Le Babilleur, une histoire d’association
Le Babilleur est né d’une rencontre. Quand la professeure documentaliste Claudie Labrosse arrive au lycée d’Altitude de Briançon, en 2017, elle découvre que l’établissement n’a plus de journal. Elle mène des ateliers d’éducation aux médias en collaboration avec des professeurs :
« Nous faisions découvrir la presse, organisions des débats autour d’articles… », se souvient-elle.
L’année suivante, coup de chance, Julie Lefebvre, en formation BPJEPS (Brevet professionnel de la jeunesse, de l’éducation populaire et du sport) au GRETA, groupements d’établissements de Briançon, est en stage à la MJC-Centre Social du Grand Briançonnais. Son projet est de monter un atelier média. Les deux femmes se rapprochent. Une rencontre avec les lycéens est organisée au CDI du lycée. Quand Julie demande à ces jeunes ce qu’ils attendent d’un tel atelier, la réponse est claire : « monter un journal ».
« J’ai répondu à leurs demandes tout en leur apprenant les bases du journalisme. »

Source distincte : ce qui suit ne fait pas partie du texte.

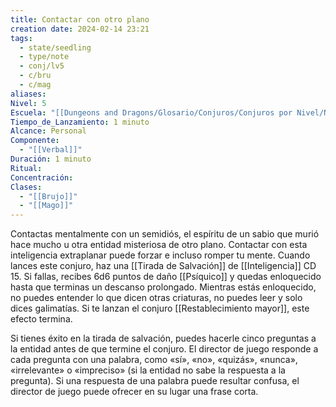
 ```yaml
---
title: Contactar con otro plano
creation date: 2024-02-14 23:21
tags:
  - state/seedling
  - type/note
  - conj/lv5
  - c/bru
  - c/mag
aliases: 
Nivel: 5
Escuela: "[[Dungeons and Dragons/Glosario/Conjuros/Conjuros por Nivel/Nivel 4/Adivinación|Adivinación]]"
Tiempo_de_Lanzamiento: 1 minuto
Alcance: Personal
Componente:
  - "[[Verbal]]"
Duración: 1 minuto
Ritual: 
Concentración: 
Clases:
  - "[[Brujo]]"
  - "[[Mago]]"
---
```

Contactas mentalmente con un semidiós, el espíritu de un sabio que murió hace mucho u otra entidad misteriosa de otro plano. Contactar con esta inteligencia extraplanar puede forzar e incluso romper tu mente. Cuando lances este conjuro, haz una [[Tirada de Salvación]] de [[Inteligencia]] CD 15. Si fallas, recibes 6d6 puntos de daño [[Psíquico]] y quedas enloquecido hasta que terminas un descanso prolongado. Mientras estás enloquecido, no puedes entender lo que dicen otras criaturas, no puedes leer y solo dices galimatías. Si te lanzan el conjuro [[Restablecimiento mayor]], este efecto termina.

Si tienes éxito en la tirada de salvación, puedes hacerle cinco preguntas a la entidad antes de que termine el conjuro. El director de juego responde a cada pregunta con una palabra, como «sí», «no», «quizás», «nunca», «irrelevante» o «impreciso» (si la entidad no sabe la respuesta a la pregunta). Si una respuesta de una palabra puede resultar confusa, el director de juego puede ofrecer en su lugar una frase corta.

Le premier Babilleur est lancé. Julie a depuis été embauchée comme assistante de conservation secteur jeunesse à la toute nouvelle médiathèque et poursuit l’éducation média en tant que médiatrice EMI, sa « mission transversale ». Claudie Labrosse fait, elle, le pont entre le lycée et la médiathèque. Le Babilleur est une histoire de coopération entre deux femmes et deux établissements.